Work instruction ->
What is the number of lines in the entries that include the word "Mars"? Respond with the number only.

Extracted material ->
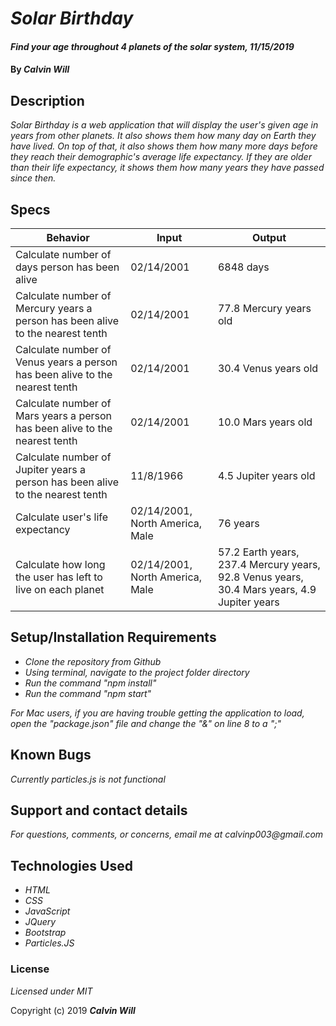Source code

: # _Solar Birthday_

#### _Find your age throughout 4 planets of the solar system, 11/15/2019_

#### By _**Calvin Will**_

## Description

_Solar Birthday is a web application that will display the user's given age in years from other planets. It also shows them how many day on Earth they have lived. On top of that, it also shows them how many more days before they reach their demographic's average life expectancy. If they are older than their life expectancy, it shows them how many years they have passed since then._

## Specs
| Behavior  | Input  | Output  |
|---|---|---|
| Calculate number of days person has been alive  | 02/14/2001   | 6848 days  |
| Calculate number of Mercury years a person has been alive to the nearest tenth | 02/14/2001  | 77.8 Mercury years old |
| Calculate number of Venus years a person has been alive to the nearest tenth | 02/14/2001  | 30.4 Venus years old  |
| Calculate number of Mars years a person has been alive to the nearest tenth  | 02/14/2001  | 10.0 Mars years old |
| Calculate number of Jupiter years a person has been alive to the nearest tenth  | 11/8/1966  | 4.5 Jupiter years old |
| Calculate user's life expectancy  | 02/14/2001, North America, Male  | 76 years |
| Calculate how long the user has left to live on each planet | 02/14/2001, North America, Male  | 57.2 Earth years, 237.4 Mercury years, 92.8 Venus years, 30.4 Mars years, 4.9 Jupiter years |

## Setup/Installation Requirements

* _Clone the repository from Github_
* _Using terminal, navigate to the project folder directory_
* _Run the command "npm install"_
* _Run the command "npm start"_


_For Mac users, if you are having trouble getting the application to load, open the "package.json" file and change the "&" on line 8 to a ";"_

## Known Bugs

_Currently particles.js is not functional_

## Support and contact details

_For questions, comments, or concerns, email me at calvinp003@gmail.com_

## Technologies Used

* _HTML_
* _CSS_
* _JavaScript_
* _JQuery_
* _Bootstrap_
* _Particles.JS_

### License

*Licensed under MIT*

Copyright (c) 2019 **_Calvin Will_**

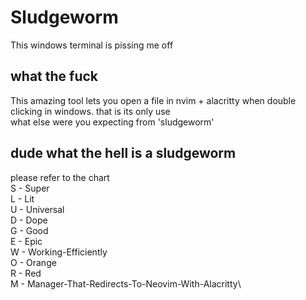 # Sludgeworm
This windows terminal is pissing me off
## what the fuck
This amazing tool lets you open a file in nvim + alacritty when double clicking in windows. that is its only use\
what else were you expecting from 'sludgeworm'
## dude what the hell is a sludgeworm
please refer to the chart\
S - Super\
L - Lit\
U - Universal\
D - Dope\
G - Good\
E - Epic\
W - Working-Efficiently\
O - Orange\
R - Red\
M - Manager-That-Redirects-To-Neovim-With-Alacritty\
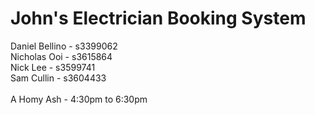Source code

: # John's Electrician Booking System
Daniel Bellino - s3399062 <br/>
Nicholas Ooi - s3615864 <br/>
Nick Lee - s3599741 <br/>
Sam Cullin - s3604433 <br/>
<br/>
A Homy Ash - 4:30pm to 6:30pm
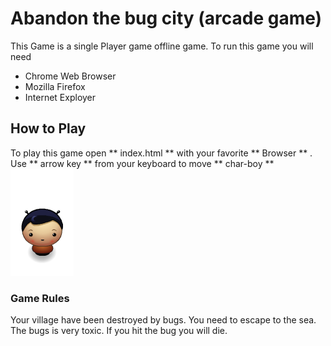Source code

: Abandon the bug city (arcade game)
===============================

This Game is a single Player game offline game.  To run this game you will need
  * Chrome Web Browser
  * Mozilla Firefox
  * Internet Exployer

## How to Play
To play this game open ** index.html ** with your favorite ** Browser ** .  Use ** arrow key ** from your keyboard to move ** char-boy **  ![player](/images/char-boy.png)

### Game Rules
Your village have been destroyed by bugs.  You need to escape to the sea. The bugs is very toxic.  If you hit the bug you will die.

==

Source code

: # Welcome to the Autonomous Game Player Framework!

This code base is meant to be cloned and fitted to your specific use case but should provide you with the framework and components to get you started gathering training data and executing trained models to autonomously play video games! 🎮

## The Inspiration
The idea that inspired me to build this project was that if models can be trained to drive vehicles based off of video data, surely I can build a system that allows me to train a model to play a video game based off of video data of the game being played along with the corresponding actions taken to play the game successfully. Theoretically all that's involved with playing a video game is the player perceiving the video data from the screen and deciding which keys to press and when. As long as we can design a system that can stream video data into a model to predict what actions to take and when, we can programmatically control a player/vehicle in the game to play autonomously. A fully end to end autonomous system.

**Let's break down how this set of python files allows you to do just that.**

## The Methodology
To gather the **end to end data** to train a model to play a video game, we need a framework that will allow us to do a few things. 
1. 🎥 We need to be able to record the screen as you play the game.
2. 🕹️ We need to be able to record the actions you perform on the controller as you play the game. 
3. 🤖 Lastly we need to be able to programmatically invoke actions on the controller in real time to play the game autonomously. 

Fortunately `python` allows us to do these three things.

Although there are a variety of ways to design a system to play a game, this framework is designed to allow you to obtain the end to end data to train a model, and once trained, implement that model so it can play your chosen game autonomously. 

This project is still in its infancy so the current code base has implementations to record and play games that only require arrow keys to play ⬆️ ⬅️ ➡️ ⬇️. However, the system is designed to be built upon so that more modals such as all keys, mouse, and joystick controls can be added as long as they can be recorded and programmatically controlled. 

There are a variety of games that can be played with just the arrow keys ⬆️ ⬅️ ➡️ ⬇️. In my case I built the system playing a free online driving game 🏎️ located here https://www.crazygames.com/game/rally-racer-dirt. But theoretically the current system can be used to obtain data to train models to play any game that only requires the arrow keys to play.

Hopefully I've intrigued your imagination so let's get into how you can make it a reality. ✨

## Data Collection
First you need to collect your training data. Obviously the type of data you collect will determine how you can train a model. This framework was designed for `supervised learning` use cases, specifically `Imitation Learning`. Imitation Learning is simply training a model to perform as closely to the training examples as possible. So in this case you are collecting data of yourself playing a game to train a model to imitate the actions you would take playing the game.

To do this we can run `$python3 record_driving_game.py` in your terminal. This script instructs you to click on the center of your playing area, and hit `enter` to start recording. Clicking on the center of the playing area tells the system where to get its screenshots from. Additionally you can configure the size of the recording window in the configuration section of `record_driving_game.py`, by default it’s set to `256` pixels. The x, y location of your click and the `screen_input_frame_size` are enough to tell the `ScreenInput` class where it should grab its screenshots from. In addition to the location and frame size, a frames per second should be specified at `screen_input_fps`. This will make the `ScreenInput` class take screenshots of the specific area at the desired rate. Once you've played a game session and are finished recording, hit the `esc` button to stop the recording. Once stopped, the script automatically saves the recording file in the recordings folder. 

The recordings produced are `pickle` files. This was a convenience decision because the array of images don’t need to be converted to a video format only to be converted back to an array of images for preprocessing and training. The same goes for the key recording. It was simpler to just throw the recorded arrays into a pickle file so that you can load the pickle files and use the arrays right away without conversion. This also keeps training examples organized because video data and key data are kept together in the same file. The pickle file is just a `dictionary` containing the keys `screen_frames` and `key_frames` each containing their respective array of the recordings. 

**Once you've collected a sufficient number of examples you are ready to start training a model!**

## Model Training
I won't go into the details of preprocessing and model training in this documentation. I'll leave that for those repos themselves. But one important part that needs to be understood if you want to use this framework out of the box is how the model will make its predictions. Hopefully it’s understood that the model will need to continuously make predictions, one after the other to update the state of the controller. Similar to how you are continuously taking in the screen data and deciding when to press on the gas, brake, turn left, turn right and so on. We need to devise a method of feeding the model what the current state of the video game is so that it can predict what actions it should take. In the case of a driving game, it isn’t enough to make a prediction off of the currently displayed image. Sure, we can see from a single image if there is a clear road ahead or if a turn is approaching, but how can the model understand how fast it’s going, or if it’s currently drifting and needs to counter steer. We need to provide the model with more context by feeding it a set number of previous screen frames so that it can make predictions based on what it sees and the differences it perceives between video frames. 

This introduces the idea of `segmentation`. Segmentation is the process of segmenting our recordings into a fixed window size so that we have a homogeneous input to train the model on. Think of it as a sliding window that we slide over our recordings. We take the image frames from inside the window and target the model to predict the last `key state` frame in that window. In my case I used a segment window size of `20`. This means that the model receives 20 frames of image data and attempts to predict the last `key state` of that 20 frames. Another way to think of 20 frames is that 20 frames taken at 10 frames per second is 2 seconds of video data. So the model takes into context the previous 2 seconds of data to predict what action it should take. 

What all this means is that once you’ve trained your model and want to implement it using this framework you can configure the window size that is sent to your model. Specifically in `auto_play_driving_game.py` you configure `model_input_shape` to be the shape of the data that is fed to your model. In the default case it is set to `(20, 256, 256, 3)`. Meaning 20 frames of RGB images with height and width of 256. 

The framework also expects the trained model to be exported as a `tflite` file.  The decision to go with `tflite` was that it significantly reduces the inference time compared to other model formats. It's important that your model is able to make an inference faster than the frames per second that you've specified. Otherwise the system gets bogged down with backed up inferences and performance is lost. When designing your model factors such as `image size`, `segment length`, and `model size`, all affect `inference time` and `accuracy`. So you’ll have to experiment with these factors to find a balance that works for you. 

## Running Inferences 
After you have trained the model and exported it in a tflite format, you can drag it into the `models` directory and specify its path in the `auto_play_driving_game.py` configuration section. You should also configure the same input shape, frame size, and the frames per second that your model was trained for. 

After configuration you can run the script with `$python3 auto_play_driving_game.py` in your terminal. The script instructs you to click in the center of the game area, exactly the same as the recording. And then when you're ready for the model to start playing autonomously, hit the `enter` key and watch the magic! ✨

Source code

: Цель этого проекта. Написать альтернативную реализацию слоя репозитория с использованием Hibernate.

* * *

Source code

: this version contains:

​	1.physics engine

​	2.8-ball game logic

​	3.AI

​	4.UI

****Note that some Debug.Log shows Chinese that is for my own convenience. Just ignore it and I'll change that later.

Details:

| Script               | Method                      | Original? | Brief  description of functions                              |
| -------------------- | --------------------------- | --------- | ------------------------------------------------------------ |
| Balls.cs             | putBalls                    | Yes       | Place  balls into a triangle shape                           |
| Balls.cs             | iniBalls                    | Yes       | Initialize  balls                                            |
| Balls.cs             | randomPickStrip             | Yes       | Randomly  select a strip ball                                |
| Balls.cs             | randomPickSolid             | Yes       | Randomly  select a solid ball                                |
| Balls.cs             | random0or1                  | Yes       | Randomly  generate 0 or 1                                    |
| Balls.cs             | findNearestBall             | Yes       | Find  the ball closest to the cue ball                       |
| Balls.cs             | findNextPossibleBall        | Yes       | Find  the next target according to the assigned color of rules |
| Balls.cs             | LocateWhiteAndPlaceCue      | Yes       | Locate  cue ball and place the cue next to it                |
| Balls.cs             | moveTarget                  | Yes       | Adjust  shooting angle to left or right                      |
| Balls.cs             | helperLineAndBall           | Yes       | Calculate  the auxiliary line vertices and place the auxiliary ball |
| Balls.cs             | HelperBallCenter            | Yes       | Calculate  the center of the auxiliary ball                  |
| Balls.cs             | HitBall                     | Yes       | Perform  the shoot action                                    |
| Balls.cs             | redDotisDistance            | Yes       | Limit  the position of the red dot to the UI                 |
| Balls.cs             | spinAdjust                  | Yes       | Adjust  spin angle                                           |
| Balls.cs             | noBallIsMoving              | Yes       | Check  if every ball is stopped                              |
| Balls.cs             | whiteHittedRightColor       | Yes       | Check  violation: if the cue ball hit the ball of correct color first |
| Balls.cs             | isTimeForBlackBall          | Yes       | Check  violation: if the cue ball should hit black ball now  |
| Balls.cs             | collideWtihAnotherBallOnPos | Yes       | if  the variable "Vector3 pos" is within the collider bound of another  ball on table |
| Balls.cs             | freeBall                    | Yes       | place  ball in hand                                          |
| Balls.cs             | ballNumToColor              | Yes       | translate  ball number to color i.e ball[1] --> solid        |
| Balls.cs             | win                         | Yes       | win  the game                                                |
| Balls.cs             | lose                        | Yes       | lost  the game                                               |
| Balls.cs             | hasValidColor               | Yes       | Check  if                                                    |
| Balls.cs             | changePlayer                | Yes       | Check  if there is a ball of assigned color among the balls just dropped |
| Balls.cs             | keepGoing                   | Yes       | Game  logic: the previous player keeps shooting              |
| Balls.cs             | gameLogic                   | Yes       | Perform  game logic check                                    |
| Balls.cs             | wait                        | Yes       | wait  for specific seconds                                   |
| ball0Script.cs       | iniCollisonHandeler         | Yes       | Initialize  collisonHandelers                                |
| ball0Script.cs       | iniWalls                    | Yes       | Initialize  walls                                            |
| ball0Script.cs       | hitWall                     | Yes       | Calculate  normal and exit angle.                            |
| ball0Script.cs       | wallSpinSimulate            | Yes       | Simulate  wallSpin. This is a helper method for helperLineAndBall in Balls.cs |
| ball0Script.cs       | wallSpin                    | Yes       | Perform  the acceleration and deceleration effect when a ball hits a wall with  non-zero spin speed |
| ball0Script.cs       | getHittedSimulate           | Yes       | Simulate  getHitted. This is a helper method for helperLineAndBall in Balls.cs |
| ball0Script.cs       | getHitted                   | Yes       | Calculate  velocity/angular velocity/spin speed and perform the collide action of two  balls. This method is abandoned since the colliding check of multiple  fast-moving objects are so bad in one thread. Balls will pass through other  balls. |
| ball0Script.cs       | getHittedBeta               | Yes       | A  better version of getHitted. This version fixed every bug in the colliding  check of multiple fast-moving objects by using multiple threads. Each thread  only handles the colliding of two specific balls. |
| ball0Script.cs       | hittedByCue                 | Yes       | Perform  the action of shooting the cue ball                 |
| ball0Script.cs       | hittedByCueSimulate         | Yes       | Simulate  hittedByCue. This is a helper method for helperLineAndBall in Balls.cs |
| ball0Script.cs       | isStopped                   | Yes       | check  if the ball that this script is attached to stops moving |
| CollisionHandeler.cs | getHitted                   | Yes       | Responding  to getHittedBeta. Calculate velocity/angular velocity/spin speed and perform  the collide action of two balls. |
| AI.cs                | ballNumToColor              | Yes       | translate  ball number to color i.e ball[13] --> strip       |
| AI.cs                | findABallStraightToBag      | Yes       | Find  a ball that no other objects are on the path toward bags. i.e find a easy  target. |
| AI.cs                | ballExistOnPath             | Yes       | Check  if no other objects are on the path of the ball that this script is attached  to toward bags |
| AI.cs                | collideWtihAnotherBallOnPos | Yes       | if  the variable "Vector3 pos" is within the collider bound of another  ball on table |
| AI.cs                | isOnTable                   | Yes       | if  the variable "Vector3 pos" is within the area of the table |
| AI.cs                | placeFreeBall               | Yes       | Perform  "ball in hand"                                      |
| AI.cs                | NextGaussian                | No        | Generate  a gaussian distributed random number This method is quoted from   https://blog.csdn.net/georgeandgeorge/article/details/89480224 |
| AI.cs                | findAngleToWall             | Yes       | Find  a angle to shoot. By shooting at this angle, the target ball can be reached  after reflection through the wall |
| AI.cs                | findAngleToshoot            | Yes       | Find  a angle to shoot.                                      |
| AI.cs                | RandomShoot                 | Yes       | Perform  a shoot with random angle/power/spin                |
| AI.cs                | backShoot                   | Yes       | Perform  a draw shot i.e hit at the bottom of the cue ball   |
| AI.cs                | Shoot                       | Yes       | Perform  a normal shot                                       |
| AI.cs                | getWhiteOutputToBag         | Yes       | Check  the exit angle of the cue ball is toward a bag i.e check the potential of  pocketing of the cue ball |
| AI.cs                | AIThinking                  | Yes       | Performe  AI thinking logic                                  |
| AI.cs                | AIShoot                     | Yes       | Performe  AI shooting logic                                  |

Answer space ->
2